Dana Davis (born October 4, 1978) is an American actress, voice actress, and novelist known for playing Monica Dawson on the NBC series Heroes (2007), Chastity Church on the ABC Family television series 10 Things I Hate About You (2009–10) and Carmen Phillips on the TNT series Franklin & Bash (2011–2013). She is an accomplished voice actress whose credits include Star vs. the Forces of Evil, She-Ra and the Princesses of Power,
and the role of Kit on Craig of the Creek.

Biography
Davis was born in Davenport, Iowa, and attended North High School. She is a trained violinist and attended Loyola Marymount University where she earned her bachelor's degree in Music in 2006.

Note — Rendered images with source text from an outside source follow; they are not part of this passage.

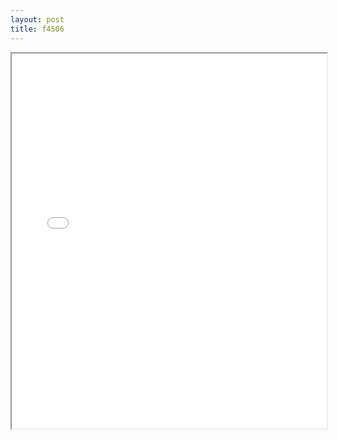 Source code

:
 ```yaml
---
layout: post
title: f4506
---
```


<div class="pdf-container">
<iframe src="ea/assets/pdfs/f4506.pdf" height="600" width="100%" allowFullScreen="true"></iframe>
</div>

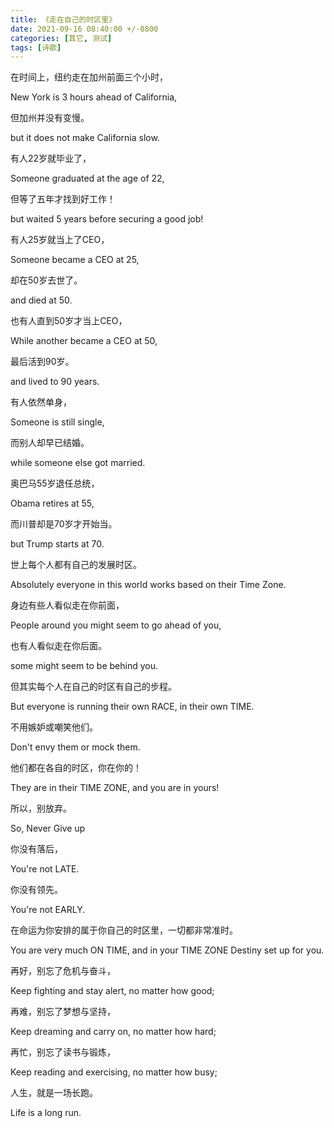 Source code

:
 ```yaml
---
title: 《走在自己的时区里》
date: 2021-09-16 08:40:00 +/-0800
categories: [其它, 测试]
tags: [诗歌]
---
```

在时间上，纽约走在加州前面三个小时，

New York is 3 hours ahead of California,

但加州并没有变慢。

but it does not make California slow.

有人22岁就毕业了，

Someone graduated at the age of 22,

但等了五年才找到好工作！

but waited 5 years before securing a good job!

有人25岁就当上了CEO，

Someone became a CEO at 25,

却在50岁去世了。

and died at 50.

也有人直到50岁才当上CEO，

While another became a CEO at 50,

最后活到90岁。

and lived to 90 years.

有人依然单身，

Someone is still single,

而别人却早已结婚。

while someone else got married.

奥巴马55岁退任总统，

Obama retires at 55,

而川普却是70岁才开始当。

but Trump starts at 70.

世上每个人都有自己的发展时区。

Absolutely everyone in this world works based on their Time Zone.

身边有些人看似走在你前面，

People around you might seem to go ahead of you,

也有人看似走在你后面。

some might seem to be behind you.

但其实每个人在自己的时区有自己的步程。

But everyone is running their own RACE, in their own TIME.

不用嫉妒或嘲笑他们。

Don't envy them or mock them.

他们都在各自的时区，你在你的！

They are in their TIME ZONE, and you are in yours!

所以，别放弃。

So, Never Give up

你没有落后，

You're not LATE.

你没有领先。

You're not EARLY.

在命运为你安排的属于你自己的时区里，一切都非常准时。

You are very much ON TIME, and in your TIME ZONE Destiny set up for you.

再好，别忘了危机与奋斗，

Keep fighting and stay alert, no matter how good;

再难，别忘了梦想与坚持，

Keep dreaming and carry on, no matter how hard;

再忙，别忘了读书与锻炼，

Keep reading and exercising, no matter how busy;

人生，就是一场长跑。

Life is a long run.
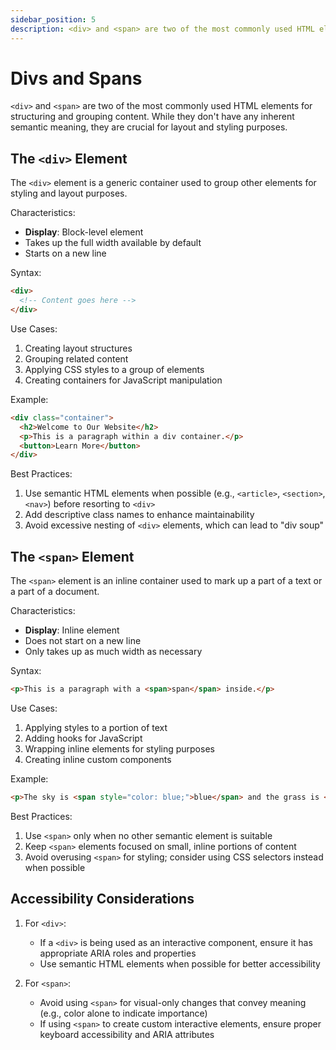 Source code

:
 ```yaml
---
sidebar_position: 5
description: <div> and <span> are two of the most commonly used HTML elements for structuring and grouping content. While they don't have any inherent semantic meaning, they are crucial for layout and styling purposes.
---
```


# Divs and Spans

`<div>` and `<span>` are two of the most commonly used HTML elements for structuring and grouping content. While they don't have any inherent semantic meaning, they are crucial for layout and styling purposes.

## The `<div>` Element

The `<div>` element is a generic container used to group other elements for styling and layout purposes.

Characteristics:
- **Display**: Block-level element
- Takes up the full width available by default
- Starts on a new line

Syntax:
```html
<div>
  <!-- Content goes here -->
</div>
```

Use Cases:
1. Creating layout structures
2. Grouping related content
3. Applying CSS styles to a group of elements
4. Creating containers for JavaScript manipulation

Example:
```html
<div class="container">
  <h2>Welcome to Our Website</h2>
  <p>This is a paragraph within a div container.</p>
  <button>Learn More</button>
</div>
```

Best Practices:
1. Use semantic HTML elements when possible (e.g., `<article>`, `<section>`, `<nav>`) before resorting to `<div>`
2. Add descriptive class names to enhance maintainability
3. Avoid excessive nesting of `<div>` elements, which can lead to "div soup"

## The `<span>` Element

The `<span>` element is an inline container used to mark up a part of a text or a part of a document.

Characteristics:
- **Display**: Inline element
- Does not start on a new line
- Only takes up as much width as necessary

Syntax:
```html
<p>This is a paragraph with a <span>span</span> inside.</p>
```

Use Cases:
1. Applying styles to a portion of text
2. Adding hooks for JavaScript
3. Wrapping inline elements for styling purposes
4. Creating inline custom components

Example:
```html
<p>The sky is <span style="color: blue;">blue</span> and the grass is <span style="color: green;">green</span>.</p>
```

Best Practices:
1. Use `<span>` only when no other semantic element is suitable
2. Keep `<span>` elements focused on small, inline portions of content
3. Avoid overusing `<span>` for styling; consider using CSS selectors instead when possible

## Accessibility Considerations

1. For `<div>`:
    - If a `<div>` is being used as an interactive component, ensure it has appropriate ARIA roles and properties
    - Use semantic HTML elements when possible for better accessibility

2. For `<span>`:
    - Avoid using `<span>` for visual-only changes that convey meaning (e.g., color alone to indicate importance)
    - If using `<span>` to create custom interactive elements, ensure proper keyboard accessibility and ARIA attributes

Davis appeared alongside teen actress Hilary Duff in Raise Your Voice. She has also appeared in Veronica Mars, That's So Raven, The O.C., Gilmore Girls, Point Pleasant, Pushing Daisies, and Hidden Palms.

In July 2007, The Hollywood Reporter announced that Davis would be joining the second season of the TV series Heroes, as Monica Dawson, who was described as a "young hero" willing to "give up everything to help the people around her". The character is the niece of D.L. Hawkins and first cousin of Micah Sanders. She has the power of muscle mimicry, meaning she can master instantly any physical skill she witnesses.

Davis played the role of Peyton in the hit film Coach Carter (2005) alongside Ashanti. She also starred as Lisa Hines in Prom Night (2008). Davis played Chastity Church in the ABC Family series 10 Things I Hate About You (Gabrielle Union played the character in the film) appearing in all 20 episodes. According to series creator Carter Covington, Davis asked out of her contract after the 20 episodes to explore new career opportunities, so Chastity was written out as transferring to a new school; the show was cancelled shortly after the episode aired.

Books

Davis uses "Dana L. Davis" as her pen name, while retaining "Dana Davis" for her acting roles. She is the author of Tiffany Sly Lives Here Now, a contemporary young adult novel published by Harlequin Books in April 2018.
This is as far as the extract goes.